I must admit, I'm underwhelmed by the current edition of the U.S. Olympic basketball squad.
Sure, the mantra from everyone involved has been "This time, we've got it right!" After the embarrassment that was 2004, we've been waiting for the chance to reclaim what we believe is rightfully ours.
But you know what?
Things have changed since 1992.
Other national teams have gotten better. Specifically, they've gotten better at the international game, which is much different from the NBA.
The international game is all about good ball rotation and outside shooting. In the four exhibition games I've watched so far, none of the teams have even really attempted to establish a low-post game. Big men from other countries are spot-up, mid-range shooters (Okur, Nowitski, Yao).

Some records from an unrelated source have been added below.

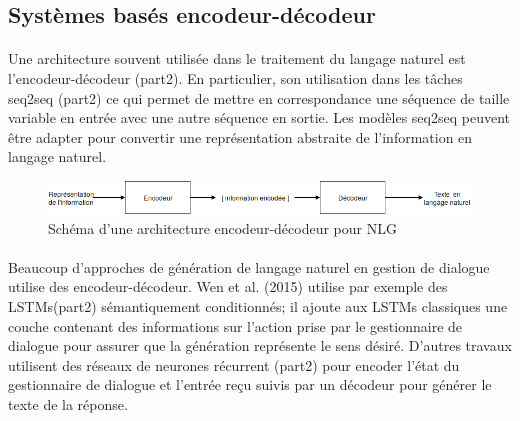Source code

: \subsection{Systèmes basés encodeur-décodeur}
\paragraph{}
Une architecture souvent utilisée dans le traitement du langage naturel est l’encodeur-décodeur (part2). En particulier, son utilisation dans les tâches seq2seq (part2) ce qui permet de mettre en correspondance une séquence de taille variable en entrée avec une autre séquence en sortie. Les modèles seq2seq peuvent être adapter pour convertir une représentation abstraite de l’information en langage naturel\cite{Ferreira2017}.\newline
\begin{figure}[H]
	\centering
	\includegraphics[width=.95\linewidth]{images/NLG/Encoder.png} 
	\caption{Schéma d'une architecture encodeur-décodeur pour NLG} 
\end{figure}
\paragraph{}
Beaucoup d’approches de génération de langage naturel en gestion de dialogue utilise des encodeur-décodeur. Wen et al. (2015)\cite{Wen2015} utilise par exemple des LSTMs(part2) sémantiquement conditionnés; il ajoute aux LSTMs classiques une couche contenant des informations sur l’action prise par le gestionnaire de dialogue pour assurer que la génération représente le sens désiré. D’autres travaux utilisent des réseaux de neurones récurrent (part2) pour encoder l’état du gestionnaire de dialogue et l’entrée reçu suivis par un décodeur pour générer le texte de la réponse\cite{Sordoni2015}\cite{Serban2016}\cite{Goyal2016}.
	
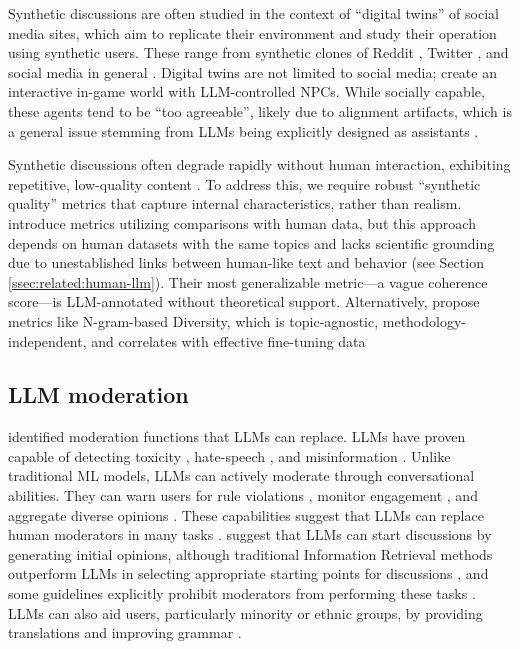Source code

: Synthetic discussions are often studied in the context of “digital twins” of social media sites, which aim to replicate their environment and study their operation using synthetic users. These range from synthetic clones of Reddit \cite{park_simulacra}, Twitter \cite{mou_2024}, and social media in general \cite{tornberg_2023, y_social}. Digital twins are not limited to social media; \citet{Park2023GenerativeAI} create an interactive in-game world with \ac{LLM}-controlled \acp{NPC}. While socially capable, these agents tend to be “too agreeable”, likely due to alignment artifacts, which is a general issue stemming from \acp{LLM} being explicitly designed as assistants \cite{anthis_2025}. 

Synthetic discussions often degrade rapidly without human interaction, exhibiting repetitive, low-quality content \citep{ulmer2024}. To address this, we require robust “synthetic quality” metrics that capture internal characteristics, rather than realism. \citet{balog_2024} introduce metrics utilizing comparisons with human data, but this approach depends on human datasets with the same topics and lacks scientific grounding due to unestablished links between human-like text and behavior (see Section \ref{ssec:related:human-llm}). Their most generalizable metric—a vague coherence score—is \ac{LLM}-annotated without theoretical support. Alternatively, \citet{ulmer2024} propose metrics like N-gram-based Diversity, which is topic-agnostic, methodology-independent, and correlates with effective fine-tuning data


\subsection{LLM moderation}

\citet{korre2025evaluation} identified moderation functions that \acp{LLM} can replace. \acp{LLM} have proven capable of detecting toxicity \cite{kang-qian-2024-implanting, Wang2022ToxicityDW}, hate-speech \cite{Nirmal2024TowardsIH, shi-2024-hatespeech}, and misinformation \cite{Liu2024DetectIJ, Xu2024ACS}. Unlike traditional \ac{ML} models, \acp{LLM} can actively moderate through conversational abilities. They can warn users for rule violations \cite{Kumar_AbuHashem_Durumeric_2024}, monitor engagement \cite{schroeder-etal-2024-fora}, and aggregate diverse opinions \cite{small-polis-llm}. These capabilities suggest that \acp{LLM} can replace human moderators in many tasks \cite{small-polis-llm, seering_self_moderation}. \citet{small-polis-llm} suggest that \acp{LLM} can start discussions by generating initial opinions, although traditional Information Retrieval methods outperform \acp{LLM} in selecting appropriate starting points for discussions \cite{karadzhov2023delidata}, and some guidelines explicitly prohibit moderators from performing these tasks \cite{dimitra-book}. \acp{LLM} can also aid users, particularly minority or ethnic groups, by providing translations and improving grammar \cite{Tsai2024Generative}. 


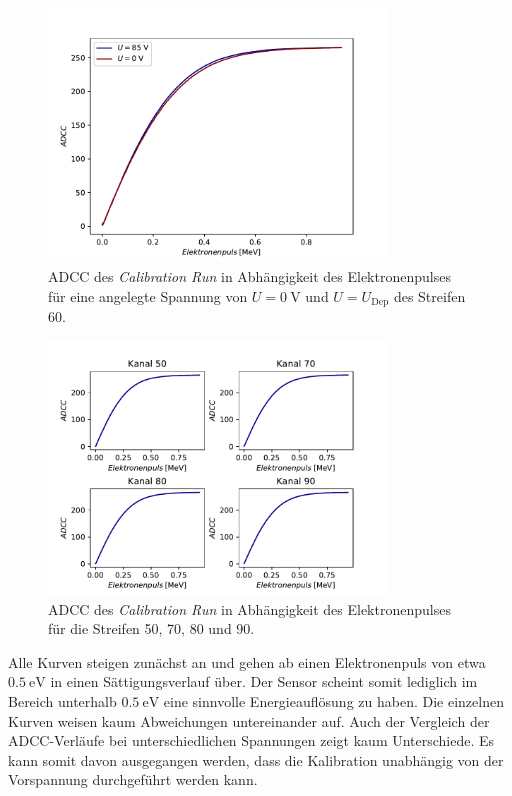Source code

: \begin{figure}
  \centering
  \includegraphics[width=0.8\textwidth]{plots/0V_80V_Vergleich.pdf}
  \caption{ADCC des \textit{Calibration Run} in Abhängigkeit des Elektronenpulses für eine angelegte Spannung von $U=\SI{0}{\volt}$ und $U=U_\mathrm{Dep}$ des Streifen 60.}
  \label{fig:0V80V}
\end{figure}
\FloatBarrier
\begin{figure}
  \centering
  \includegraphics[width=0.8\textwidth]{plots/Kalib_Kanal_Plot.pdf}
  \caption{ADCC des \textit{Calibration Run} in Abhängigkeit des Elektronenpulses für die Streifen 50, 70, 80 und 90.}
  \label{fig:KanalPlot}
\end{figure}
\FloatBarrier
Alle Kurven steigen zunächst an und gehen ab einen Elektronenpuls von etwa $\SI{0.5}{\electronvolt}$ in einen Sättigungsverlauf über. Der Sensor scheint somit lediglich im Bereich unterhalb $\SI{0.5}{\electronvolt}$ eine sinnvolle Energieauflösung zu haben.
Die einzelnen Kurven weisen kaum Abweichungen untereinander auf. Auch der Vergleich der ADCC-Verläufe bei unterschiedlichen Spannungen zeigt kaum Unterschiede. Es kann somit davon ausgegangen werden, dass die Kalibration unabhängig von der Vorspannung durchgeführt werden kann.

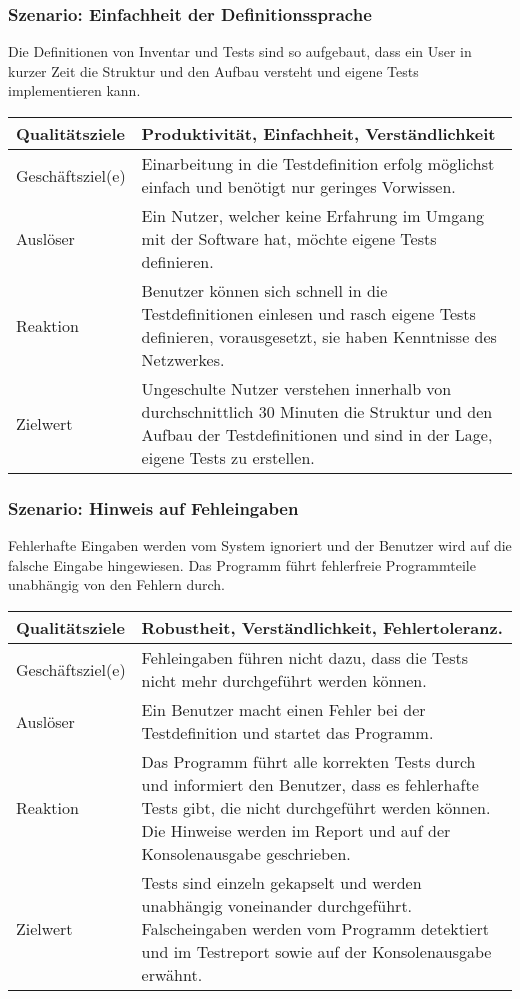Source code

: \documentclass[
	ngerman,
	toc=listof, %
	toc=bibliography, %
	footnotes=multiple, %
	parskip=half, %
	numbers=noendperiod %
]{scrartcl}
\begin{document}
		\subsubsection{Szenario: Einfachheit der Definitionssprache}
			Die Definitionen von Inventar und Tests sind so aufgebaut, dass ein User in kurzer Zeit die Struktur und den Aufbau versteht und eigene Tests implementieren kann.
			
			\begin{tabularx}{\textwidth}{lX}
				\toprule
				Qualitätsziele & Produktivität, Einfachheit, Verständlichkeit \\
				\midrule
				Geschäftsziel(e) & Einarbeitung in die Testdefinition erfolg möglichst einfach und benötigt nur geringes Vorwissen.  \\
				\midrule
				Auslöser & Ein Nutzer, welcher keine Erfahrung im Umgang mit der Software hat, möchte eigene Tests definieren.  \\
				\midrule
				Reaktion & Benutzer können sich schnell in die Testdefinitionen einlesen und rasch eigene Tests definieren, vorausgesetzt, sie haben Kenntnisse des Netzwerkes.  \\
				\midrule
				Zielwert & Ungeschulte Nutzer verstehen innerhalb von durchschnittlich 30 Minuten die Struktur und den Aufbau der Testdefinitionen und sind in der Lage, eigene Tests zu erstellen.  \\
				\bottomrule
			\end{tabularx}
			
		\subsubsection{Szenario: Hinweis auf Fehleingaben}
		Fehlerhafte Eingaben werden vom System ignoriert und der Benutzer wird auf die falsche Eingabe hingewiesen. Das Programm führt fehlerfreie Programmteile unabhängig von den Fehlern durch.
			
		\begin{tabularx}{\textwidth}{lX}
			\toprule
			Qualitätsziele & Robustheit, Verständlichkeit, Fehlertoleranz.  \\
			\midrule
			Geschäftsziel(e) & Fehleingaben führen nicht dazu, dass die Tests nicht mehr durchgeführt werden können.  \\
			\midrule
			Auslöser & Ein Benutzer macht einen Fehler bei der Testdefinition und startet das Programm.  \\
			\midrule
			Reaktion & Das Programm führt alle korrekten Tests durch und informiert den Benutzer, dass es fehlerhafte Tests gibt, die nicht durchgeführt werden können. Die Hinweise werden im Report und auf der Konsolenausgabe geschrieben.   \\
			\midrule
			Zielwert & Tests sind einzeln gekapselt und werden unabhängig voneinander durchgeführt. Falscheingaben werden vom Programm detektiert und im Testreport sowie auf der Konsolenausgabe erwähnt.  \\
			\bottomrule
		\end{tabularx}
		
\end{document}
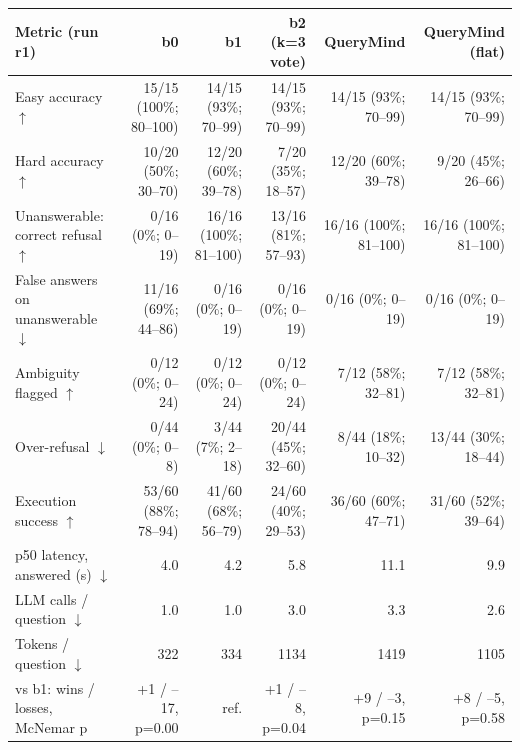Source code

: \begin{tabular}{lrrrrr}
\toprule
Metric (run r1) & b0 & b1 & b2 (k=3 vote) & QueryMind & QueryMind (flat) \\
\midrule
Easy accuracy $\uparrow$ & 15/15 (100\%; 80–100) & 14/15 (93\%; 70–99) & 14/15 (93\%; 70–99) & 14/15 (93\%; 70–99) & 14/15 (93\%; 70–99) \\
Hard accuracy $\uparrow$ & 10/20 (50\%; 30–70) & 12/20 (60\%; 39–78) & 7/20 (35\%; 18–57) & 12/20 (60\%; 39–78) & 9/20 (45\%; 26–66) \\
Unanswerable: correct refusal $\uparrow$ & 0/16 (0\%; 0–19) & 16/16 (100\%; 81–100) & 13/16 (81\%; 57–93) & 16/16 (100\%; 81–100) & 16/16 (100\%; 81–100) \\
False answers on unanswerable $\downarrow$ & 11/16 (69\%; 44–86) & 0/16 (0\%; 0–19) & 0/16 (0\%; 0–19) & 0/16 (0\%; 0–19) & 0/16 (0\%; 0–19) \\
Ambiguity flagged $\uparrow$ & 0/12 (0\%; 0–24) & 0/12 (0\%; 0–24) & 0/12 (0\%; 0–24) & 7/12 (58\%; 32–81) & 7/12 (58\%; 32–81) \\
Over-refusal $\downarrow$ & 0/44 (0\%; 0–8) & 3/44 (7\%; 2–18) & 20/44 (45\%; 32–60) & 8/44 (18\%; 10–32) & 13/44 (30\%; 18–44) \\
Execution success $\uparrow$ & 53/60 (88\%; 78–94) & 41/60 (68\%; 56–79) & 24/60 (40\%; 29–53) & 36/60 (60\%; 47–71) & 31/60 (52\%; 39–64) \\
p50 latency, answered (s) $\downarrow$ & 4.0 & 4.2 & 5.8 & 11.1 & 9.9 \\
LLM calls / question $\downarrow$ & 1.0 & 1.0 & 3.0 & 3.3 & 2.6 \\
Tokens / question $\downarrow$ & 322 & 334 & 1134 & 1419 & 1105 \\
vs b1: wins / losses, McNemar p & +1 / --17, p=0.00 & ref. & +1 / --8, p=0.04 & +9 / --3, p=0.15 & +8 / --5, p=0.58 \\
\bottomrule
\end{tabular}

Essentially, other teams are built around one or two big guys who can pass and shoot jumpers, a couple facilitators (point guards, usually) and a ton of shooters.
Meanwhile, the current makeup of the U.S. Olympic basketball team is as follows:
1. LeBron: dunker extraordinaire, not so good at the outside shot. Sure, he's come a long ways, but he's far from automatic.
2. Wade: Getting-to-the-hoop-guy extraordinaire. Not a consistent outside shooter.
3. Carmelo Anthony: More consistent with his jump shot, but not out to the 3-point line.
4. Kobe: Threat from anywhere on the court.
5. Jason Kidd: Can't shoot to save his life.
6. Chris Paul: Great from 10 feet, not a shooter otherwise.
7. Deron: Threat from anywhere on the court.
8. Dwight Howard: post-up guy, can't hit a jumper worth beans.
9. Bosh: Decent mid-range shot.
10. Boozer: great shooter until April of last year.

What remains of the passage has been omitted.